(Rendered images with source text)
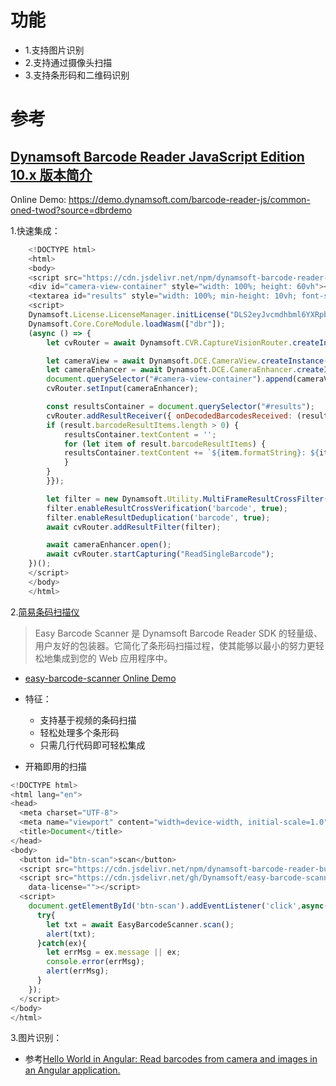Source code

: 
# 功能

- 1.支持图片识别
- 2.支持通过摄像头扫描
- 3.支持条形码和二维码识别

# 参考

## [Dynamsoft Barcode Reader JavaScript Edition 10.x 版本简介](https://www.dynamsoft.com/barcode-reader/docs/web/programming/javascript/)
  
Online Demo: https://demo.dynamsoft.com/barcode-reader-js/common-oned-twod?source=dbrdemo

1.快速集成：

```js
    <!DOCTYPE html>
    <html>
    <body>
    <script src="https://cdn.jsdelivr.net/npm/dynamsoft-barcode-reader-bundle@10.4.2001/dist/dbr.bundle.js"></script>
    <div id="camera-view-container" style="width: 100%; height: 60vh"></div>
    <textarea id="results" style="width: 100%; min-height: 10vh; font-size: 3vmin; overflow: auto" disabled></textarea>
    <script>
    Dynamsoft.License.LicenseManager.initLicense("DLS2eyJvcmdhbml6YXRpb25JRCI6IjIwMDAwMSJ9");
    Dynamsoft.Core.CoreModule.loadWasm(["dbr"]);
    (async () => {
        let cvRouter = await Dynamsoft.CVR.CaptureVisionRouter.createInstance();

        let cameraView = await Dynamsoft.DCE.CameraView.createInstance();
        let cameraEnhancer = await Dynamsoft.DCE.CameraEnhancer.createInstance(cameraView);
        document.querySelector("#camera-view-container").append(cameraView.getUIElement());
        cvRouter.setInput(cameraEnhancer);

        const resultsContainer = document.querySelector("#results");
        cvRouter.addResultReceiver({ onDecodedBarcodesReceived: (result) => {
        if (result.barcodeResultItems.length > 0) {
            resultsContainer.textContent = '';
            for (let item of result.barcodeResultItems) {
            resultsContainer.textContent += `${item.formatString}: ${item.text}\n\n`;
            }
        }
        }});

        let filter = new Dynamsoft.Utility.MultiFrameResultCrossFilter();
        filter.enableResultCrossVerification('barcode', true);
        filter.enableResultDeduplication('barcode', true);
        await cvRouter.addResultFilter(filter);

        await cameraEnhancer.open();
        await cvRouter.startCapturing("ReadSingleBarcode");
    })();
    </script>
    </body>
    </html>
```

2.[简易条码扫描仪](https://github.com/Dynamsoft/easy-barcode-scanner)

> Easy Barcode Scanner 是 Dynamsoft Barcode Reader SDK 的轻量级、用户友好的包装器。它简化了条形码扫描过程，使其能够以最小的努力更轻松地集成到您的 Web 应用程序中。

- [easy-barcode-scanner Online Demo](https://dynamsoft.github.io/easy-barcode-scanner/index.html)

- 特征：
  - 支持基于视频的条码扫描
  - 轻松处理多个条形码
  - 只需几行代码即可轻松集成

- 开箱即用的扫描

```js
<!DOCTYPE html>
<html lang="en">
<head>
  <meta charset="UTF-8">
  <meta name="viewport" content="width=device-width, initial-scale=1.0">
  <title>Document</title>
</head>
<body>
  <button id="btn-scan">scan</button>
  <script src="https://cdn.jsdelivr.net/npm/dynamsoft-barcode-reader-bundle@10.2.1000/dist/dbr.bundle.js"></script>
  <script src="https://cdn.jsdelivr.net/gh/Dynamsoft/easy-barcode-scanner@10.2.1009/dist/easy-barcode-scanner.js"
    data-license=""></script>
  <script>
    document.getElementById('btn-scan').addEventListener('click',async()=>{
      try{
        let txt = await EasyBarcodeScanner.scan();
        alert(txt);
      }catch(ex){
        let errMsg = ex.message || ex;
        console.error(errMsg);
        alert(errMsg);
      }
    });
  </script>
</body>
</html>
```

3.图片识别：

- 参考[Hello World in Angular: Read barcodes from camera and images in an Angular application.](https://github.com/Dynamsoft/barcode-reader-javascript-samples/tree/main/hello-world/angular)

Exercise instructions: All lines above containing the string "dist": copy each one.

Answer section:
    <script src="https://cdn.jsdelivr.net/npm/dynamsoft-barcode-reader-bundle@10.4.2001/dist/dbr.bundle.js"></script>
  <script src="https://cdn.jsdelivr.net/npm/dynamsoft-barcode-reader-bundle@10.2.1000/dist/dbr.bundle.js"></script>
  <script src="https://cdn.jsdelivr.net/gh/Dynamsoft/easy-barcode-scanner@10.2.1009/dist/easy-barcode-scanner.js"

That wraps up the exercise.